Iraq announced plans Thursday to move members of an Iranian opposition group to a former desert detention camp in a sharp escalation of pressure on a faction that poses complications for both Baghdad and Washington.
The group, the People's Mujahedeen Organization of Iran, strongly denounced the plans as "unlawful and disgraceful" and said they were part of efforts to force its members to leave Iraq.
About 3,500 members of the group _ which was hosted in Iraq for years by Saddam Hussein _ have been under watch at a camp in northeastern Iraq since the U.S.-led invasion in 2003. But Iraqi authorities have increasingly taken a hard line toward Camp Ashraf, including a raid by security forces in July that touched off a melee in which 11 people were reportedly killed.
The group puts U.S. and Iraqi officials in a bind.
Washington lists the People's Mujahedeen as a terrorist organization and keeps its distance from Iraq's efforts to break up the group, which opposes Iran's ruling clerics. But some U.S. officials have expressed worry that Iraq's plan to forcibly move the group from its present location in Camp Ashraf could bring violence.
Iraqi leaders also would face a huge outcry from the West by deporting the exiles to their homeland, where they are considered enemies of the state. But Iraq's Shiite-led government also does not want to continue to host them and risk souring its important relations with Shiite power Iran.
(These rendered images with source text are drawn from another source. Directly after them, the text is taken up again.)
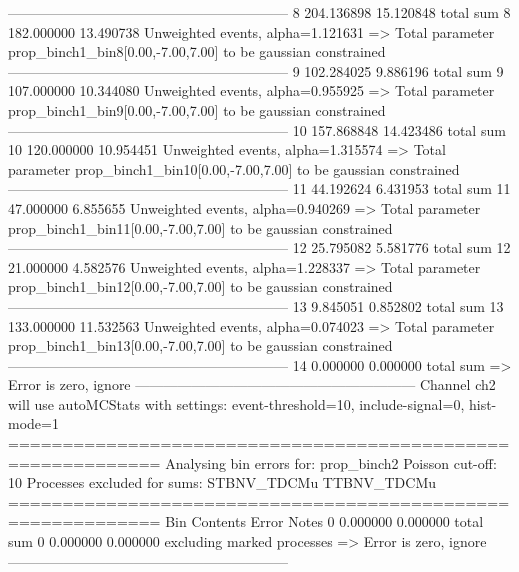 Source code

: ------------------------------------------------------------
8          204.136898      15.120848       total sum                     
8          182.000000      13.490738       Unweighted events, alpha=1.121631
  => Total parameter prop_binch1_bin8[0.00,-7.00,7.00] to be gaussian constrained
------------------------------------------------------------
9          102.284025      9.886196        total sum                     
9          107.000000      10.344080       Unweighted events, alpha=0.955925
  => Total parameter prop_binch1_bin9[0.00,-7.00,7.00] to be gaussian constrained
------------------------------------------------------------
10         157.868848      14.423486       total sum                     
10         120.000000      10.954451       Unweighted events, alpha=1.315574
  => Total parameter prop_binch1_bin10[0.00,-7.00,7.00] to be gaussian constrained
------------------------------------------------------------
11         44.192624       6.431953        total sum                     
11         47.000000       6.855655        Unweighted events, alpha=0.940269
  => Total parameter prop_binch1_bin11[0.00,-7.00,7.00] to be gaussian constrained
------------------------------------------------------------
12         25.795082       5.581776        total sum                     
12         21.000000       4.582576        Unweighted events, alpha=1.228337
  => Total parameter prop_binch1_bin12[0.00,-7.00,7.00] to be gaussian constrained
------------------------------------------------------------
13         9.845051        0.852802        total sum                     
13         133.000000      11.532563       Unweighted events, alpha=0.074023
  => Total parameter prop_binch1_bin13[0.00,-7.00,7.00] to be gaussian constrained
------------------------------------------------------------
14         0.000000        0.000000        total sum                     
  => Error is zero, ignore      
------------------------------------------------------------
Channel ch2 will use autoMCStats with settings: event-threshold=10, include-signal=0, hist-mode=1
============================================================
Analysing bin errors for: prop_binch2
Poisson cut-off: 10
Processes excluded for sums: STBNV_TDCMu TTBNV_TDCMu
============================================================
Bin        Contents        Error           Notes                         
0          0.000000        0.000000        total sum                     
0          0.000000        0.000000        excluding marked processes    
  => Error is zero, ignore      
------------------------------------------------------------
The Iraqi plan, announced on a government Web site, calls for moving the exiles from Camp Ashraf to a remote desert outpost that was used for decades for prisoners, including political opponents banished by Saddam.
The group would first be housed in Baghdad before eventual transfer to the desert site, Neqrat al-Salman, about 200 miles (120 kilometers) west of the southern city of Basra.
The transfer could begin as early as next Tuesday, when Iraqi officials have invited media to visit Camp Ashraf.
The Iraqi statement claimed the shift was necessary because of the group's "historical relations" with factions including Saddam's regime and members of al-Qaida. The government has accused al-Qaida and members of Saddam's banned Baath Party of carrying out recent bombings, including Tuesday's blasts around Baghdad that killed 127 people.
A statement from the Iranian opposition group called the allegations of al-Qaida ties "ridiculous" and accused Prime Minister Nouri al-Maliki of bowing to demands from Iran to crack down on the group.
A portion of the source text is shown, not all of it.